Objects and Layouts

This section describes how all of the fundamental IODA components interact and form a coherent structure. We first briefly describe the ObsGroup and ObsSpace structures, since these are throughout IODA, IODA-converter, and UFO development. Then, we discuss select concepts in greater detail.

ObsGroups & ObsSpaces

ObsGroups and ObsSpaces are the main in-memory and on-disk storage structures that are used to organize observation data. An ObsGroup is used to store data from a single data source, such as an instrument. An ObsSpace is a specialization of an ObsGroup that adds in a few user-convenience functions. It will merge with the ObsGroup in a future version of IODA.

A top-level view of an ObsGroup.

Figure 3 — A top-level view of an ObsGroup.

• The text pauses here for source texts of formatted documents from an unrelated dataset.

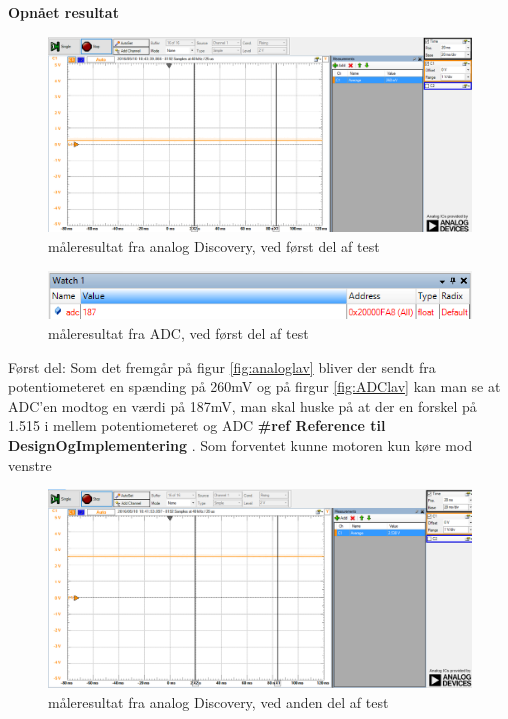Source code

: \textbf{Opnået resultat}
\begin{figure}[H]
	\centering
	\includegraphics[width=\textwidth]{test/images/ModultestADC/260mVanalog}
	\caption{måleresultat fra analog Discovery, ved først del af test}
	\label{figure:analoglav}
\end{figure}
\begin{figure}[H]
	\centering
	\includegraphics[width=\textwidth]{test/images/ModultestADC/nedDebug}
	\caption{måleresultat fra ADC, ved først del af test}
	\label{figure: ADClav}
\end{figure}
Først del: Som det fremgår på figur \ref{fig:analoglav} bliver der sendt fra potentiometeret  en spænding på 260mV og på firgur \ref{fig:ADClav} kan man se at ADC’en modtog en værdi på 187mV, man skal huske på at der en forskel på 1.515 i mellem potentiometeret og ADC \textbf{\#ref Reference til DesignOgImplementering }. 
Som forventet kunne motoren kun køre mod venstre\\
\begin{figure}[H]
	\centering
	\includegraphics[width=\textwidth]{test/images/ModultestADC/2538Vanalog}
	\caption{måleresultat fra analog Discovery, ved anden del af test}
	\label{figure:analogmid}
\end{figure}
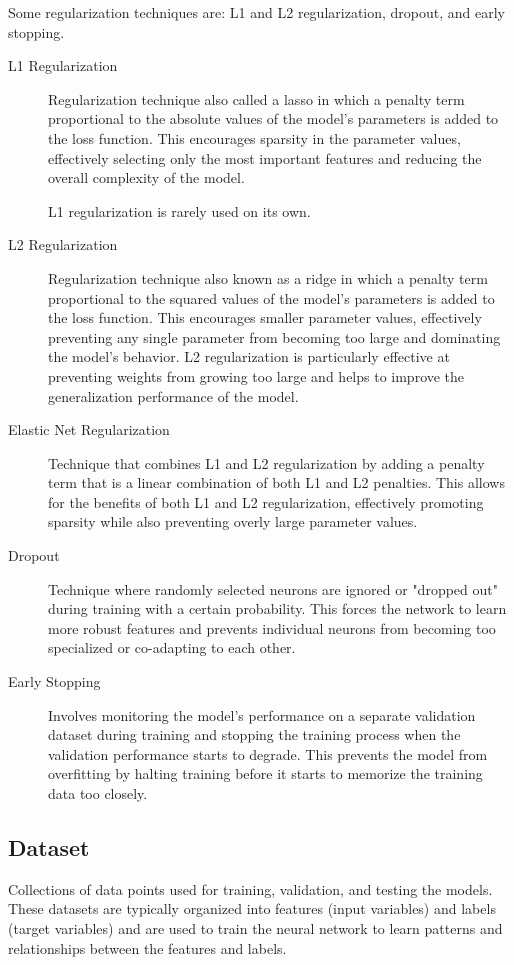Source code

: \documentclass[a4paper]{article}
\begin{document}
Some regularization techniques are: L1 and L2 regularization, dropout, and early stopping.

\begin{description}
\item[L1 Regularization]
Regularization technique also called a lasso in which a penalty term proportional to the absolute values of the model's parameters is added to the loss function. This encourages sparsity in the parameter values, effectively selecting only the most important features and reducing the overall complexity of the model.

L1 regularization is rarely used on its own.

\item[L2 Regularization]
Regularization technique also known as a ridge in which a penalty term proportional to the squared values of the model's parameters is added to the loss function. This encourages smaller parameter values, effectively preventing any single parameter from becoming too large and dominating the model's behavior. L2 regularization is particularly effective at preventing weights from growing too large and helps to improve the generalization performance of the model.

\item[Elastic Net Regularization]
Technique that combines L1 and L2 regularization by adding a penalty term that is a linear combination of both L1 and L2 penalties. This allows for the benefits of both L1 and L2 regularization, effectively promoting sparsity while also preventing overly large parameter values.

\item[Dropout]
Technique where randomly selected neurons are ignored or "dropped out" during training with a certain probability. This forces the network to learn more robust features and prevents individual neurons from becoming too specialized or co-adapting to each other.

\item[Early Stopping]
Involves monitoring the model's performance on a separate validation dataset during training and stopping the training process when the validation performance starts to degrade. This prevents the model from overfitting by halting training before it starts to memorize the training data too closely.

\end{description}


\subsection*{Dataset}
Collections of data points used for training, validation, and testing the models. These datasets are typically organized into features (input variables) and labels (target variables) and are used to train the neural network to learn patterns and relationships between the features and labels.
\end{document}
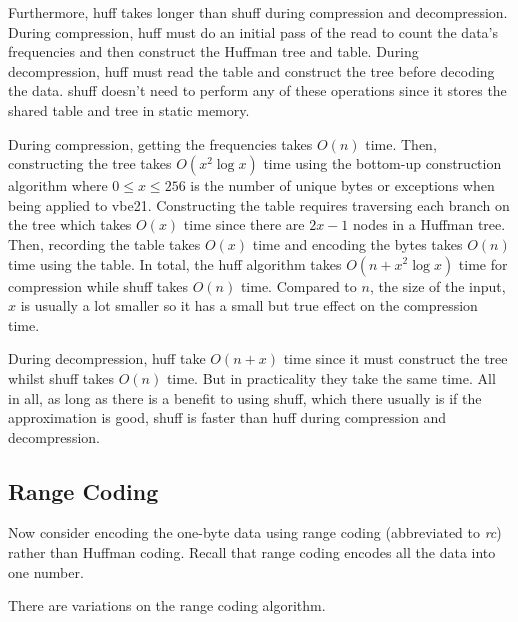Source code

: Furthermore, huff takes longer than shuff during compression and decompression.
During compression, huff must do an initial pass of the read to count the data's frequencies and then construct the Huffman tree and table.
During decompression, huff must read the table and construct the tree before decoding the data.
shuff doesn't need to perform any of these operations since it stores the shared table and tree in static memory.

During compression, getting the frequencies takes $O(n)$ time. Then, constructing the tree takes $O(x^2\log x)$ time using the bottom-up construction algorithm where $0\le x \le 256$ is the number of unique bytes or exceptions when being applied to vbe21. Constructing the table requires traversing each branch on the tree which takes $O(x)$ time since there are $2x-1$ nodes in a Huffman tree. Then, recording the table takes $O(x)$ time and encoding the bytes takes $O(n)$ time using the table. In total, the huff algorithm takes $O(n + x^2\log x)$ time for compression while shuff takes $O(n)$ time. Compared to $n$, the size of the input, $x$ is usually a lot smaller so it has a small but true effect on the compression time.

During decompression, huff take $O(n + x)$ time since it must construct the tree whilst shuff takes $O(n)$ time. But in practicality they take the same time. All in all, as long as there is a benefit to using shuff, which there usually is if the approximation is good, shuff is faster than huff during compression and decompression.



\subsection{Range Coding}

Now consider encoding the one-byte data using range coding (abbreviated to \textit{rc}) rather than Huffman coding. Recall that range coding encodes all the data into one number.

There are variations on the range coding algorithm.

The root group contains one level of child groups and several dimension scales. In the above figure, the child groups are denoted by the folder icon (HofX, MetaData, ObsError, ObsValue, PreQC). The dimension scales are “Channel” and “Location”. Dimension scales should always be located at the root level of an ObsGroup. The root group also has several global attributes that help describe the data.

Global attributes

The root group has several global attributes that can help describe the data. For the full list of standardized global attributes, consult the “Global attributes” section of the conventions document. Additional attributes are also possible, but they are optional and are outside the scope of this standards document.

Global attributes may be indexed by R2D2. R2D2-specific attributes are prefixed with “r2d2”. Common attributes are summarized in this table:

Table 2 — Common global attributes. For the full list, see convention tables.

Name

Required

Data type

Description

Examples

description

No

A description of this data.

This data set describes snow depth measurements in the Tri-Cities area of northeast Tennessee.

geospatialLatLonExtent

No

Variable-length string

A single-dimensioned array of 4 values. Lat min, lat max, lon min, lon max.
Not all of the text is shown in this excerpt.